Le secteur financier a subi plus de 20 000 cyberattaques en deux décennies, avec des pertes cumulées dépassant 12 milliards de dollars, selon le Fonds Monétaire International (FMI). Le même organisme avertit dans son Global Financial Stability Report de 2024 que l'ampleur des pertes extrêmes a plus que quadruplé depuis 2017, pour atteindre 2,5 milliards de dollars. C'est dans ce contexte qu'est né le règlement DORA, en vigueur depuis le 17 janvier 2025 : une norme européenne conçue précisément pour qu'une défaillance des systèmes de technologies de l'information et de la communication (TIC) ne se transforme pas en crise systémique emportant l'ensemble du système financier.
Si votre entité est une banque, une compagnie d'assurance, une société de gestion, un établissement de paiement ou un prestataire technologique au service de l'une d'elles, la conformité à DORA n'est plus facultative. Ce guide explique ce qu'est la norme, à qui elle s'applique, ses cinq piliers, les dates et délais à marquer d'une croix rouge, et une feuille de route pratique pour être prêt à temps.
Qu'est-ce que le règlement DORA et pourquoi importe-t-il au secteur financier ?
Le règlement DORA — acronyme anglais de Digital Operational Resilience Act — est le règlement (UE) 2022/2554 du Parlement européen et du Conseil, du 14 décembre 2022, relatif à la résilience opérationnelle numérique du secteur financier. Contrairement à une directive, que chaque État membre doit transposer dans sa législation nationale, un règlement est directement applicable dans tous les pays de l'Union européenne. Cela signifie que depuis le 17 janvier 2025, ses obligations sont exigibles de manière identique en France, en Allemagne, en Espagne ou en Italie, sans marge d'interprétation locale susceptible de les atténuer.
La logique de DORA est simple à énoncer et exigeante à mettre en œuvre : la stabilité d'un établissement financier ne dépend plus seulement de sa solvabilité ou de sa liquidité, mais également de sa capacité à résister, répondre et se rétablir face aux incidents liés aux TIC. Une attaque par rançongiciel qui paralyse les systèmes de paiement, une indisponibilité prolongée du fournisseur cloud hébergeant le cœur bancaire ou une défaillance en cascade d'un prestataire critique peuvent avoir un impact systémique comparable à une crise de capital.

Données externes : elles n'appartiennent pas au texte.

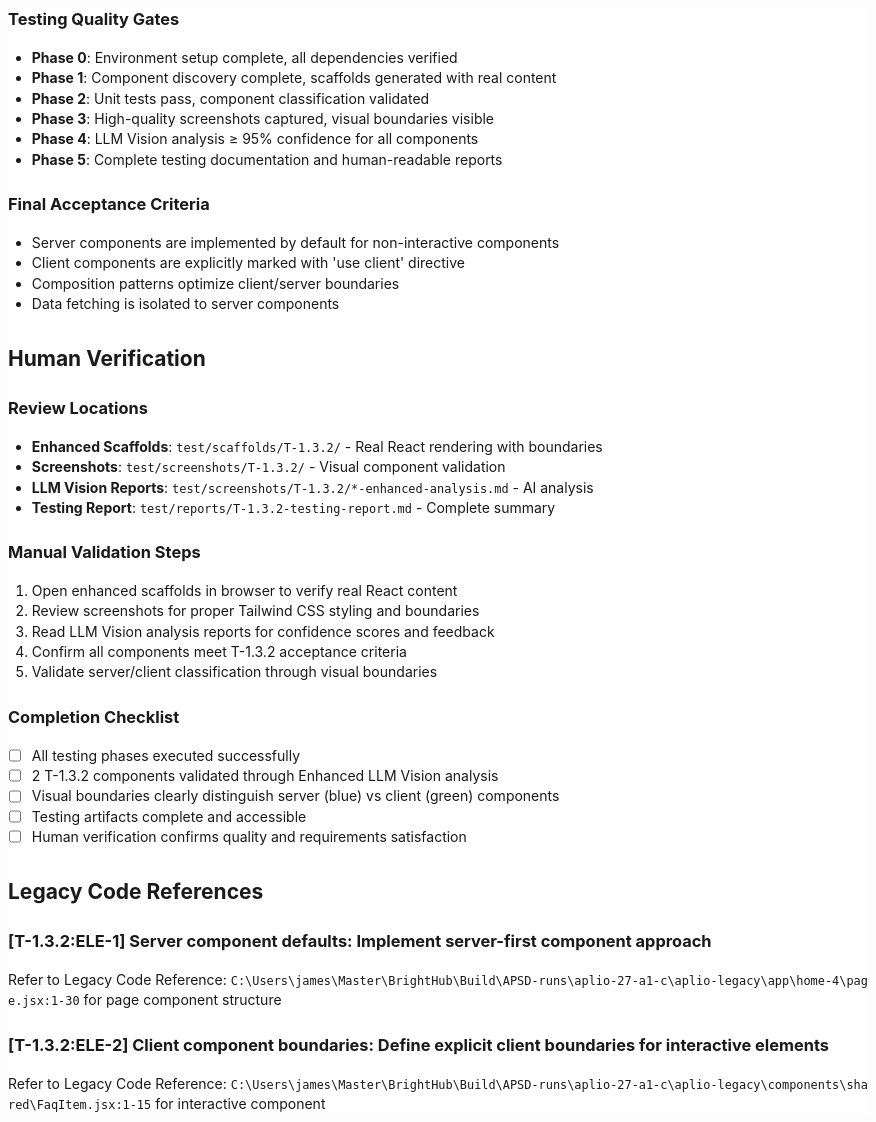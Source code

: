 ### Testing Quality Gates
- **Phase 0**: Environment setup complete, all dependencies verified
- **Phase 1**: Component discovery complete, scaffolds generated with real content
- **Phase 2**: Unit tests pass, component classification validated
- **Phase 3**: High-quality screenshots captured, visual boundaries visible
- **Phase 4**: LLM Vision analysis ≥ 95% confidence for all components
- **Phase 5**: Complete testing documentation and human-readable reports

### Final Acceptance Criteria
- Server components are implemented by default for non-interactive components
- Client components are explicitly marked with 'use client' directive
- Composition patterns optimize client/server boundaries
- Data fetching is isolated to server components

## Human Verification

### Review Locations
- **Enhanced Scaffolds**: `test/scaffolds/T-1.3.2/` - Real React rendering with boundaries
- **Screenshots**: `test/screenshots/T-1.3.2/` - Visual component validation
- **LLM Vision Reports**: `test/screenshots/T-1.3.2/*-enhanced-analysis.md` - AI analysis
- **Testing Report**: `test/reports/T-1.3.2-testing-report.md` - Complete summary

### Manual Validation Steps
1. Open enhanced scaffolds in browser to verify real React content
2. Review screenshots for proper Tailwind CSS styling and boundaries
3. Read LLM Vision analysis reports for confidence scores and feedback
4. Confirm all components meet T-1.3.2 acceptance criteria
5. Validate server/client classification through visual boundaries

### Completion Checklist
- [ ] All testing phases executed successfully
- [ ] 2 T-1.3.2 components validated through Enhanced LLM Vision analysis
- [ ] Visual boundaries clearly distinguish server (blue) vs client (green) components
- [ ] Testing artifacts complete and accessible
- [ ] Human verification confirms quality and requirements satisfaction

## Legacy Code References

### [T-1.3.2:ELE-1] Server component defaults: Implement server-first component approach
Refer to Legacy Code Reference: `C:\Users\james\Master\BrightHub\Build\APSD-runs\aplio-27-a1-c\aplio-legacy\app\home-4\page.jsx:1-30` for page component structure

### [T-1.3.2:ELE-2] Client component boundaries: Define explicit client boundaries for interactive elements
Refer to Legacy Code Reference: `C:\Users\james\Master\BrightHub\Build\APSD-runs\aplio-27-a1-c\aplio-legacy\components\shared\FaqItem.jsx:1-15` for interactive component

Les données corroborent cette préoccupation. L'agence européenne de cybersécurité ENISA a analysé 488 incidents cybernétiques signalés publiquement et touchant le secteur financier européen entre janvier 2023 et juin 2024, selon son rapport Threat Landscape: Finance Sector publié en février 2025. Les banques ont été les entités les plus touchées, concentrant 46 % des incidents (301 cas). La conclusion réglementaire est directe : la résilience numérique doit être gérée avec la même rigueur que tout autre risque financier.
DORA harmonise et relève le niveau dans toute l'UE. Avant son entrée en vigueur, les exigences en matière de cybersécurité étaient dispersées dans des guides sectoriels, des recommandations de superviseurs nationaux et des normes éparses. Il existe désormais un cadre unique, contraignant et supervisé par les Autorités européennes de surveillance (les ESA : EBA pour la banque, EIOPA pour l'assurance et ESMA pour les marchés).
À qui s'applique DORA : entités financières et prestataires TIC critiques
Le champ d'application du règlement DORA est délibérément large. Il ne se limite pas aux grandes banques : il couvre pratiquement tout l'écosystème financier réglementé et, pour la première fois de manière contraignante, s'étend également aux prestataires technologiques qui fournissent des services à ces entités.
Entités financières dans le périmètre
DORA s'applique, entre autres, aux catégories d'entités financières suivantes :
- Établissements de crédit (banques) et établissements de paiement.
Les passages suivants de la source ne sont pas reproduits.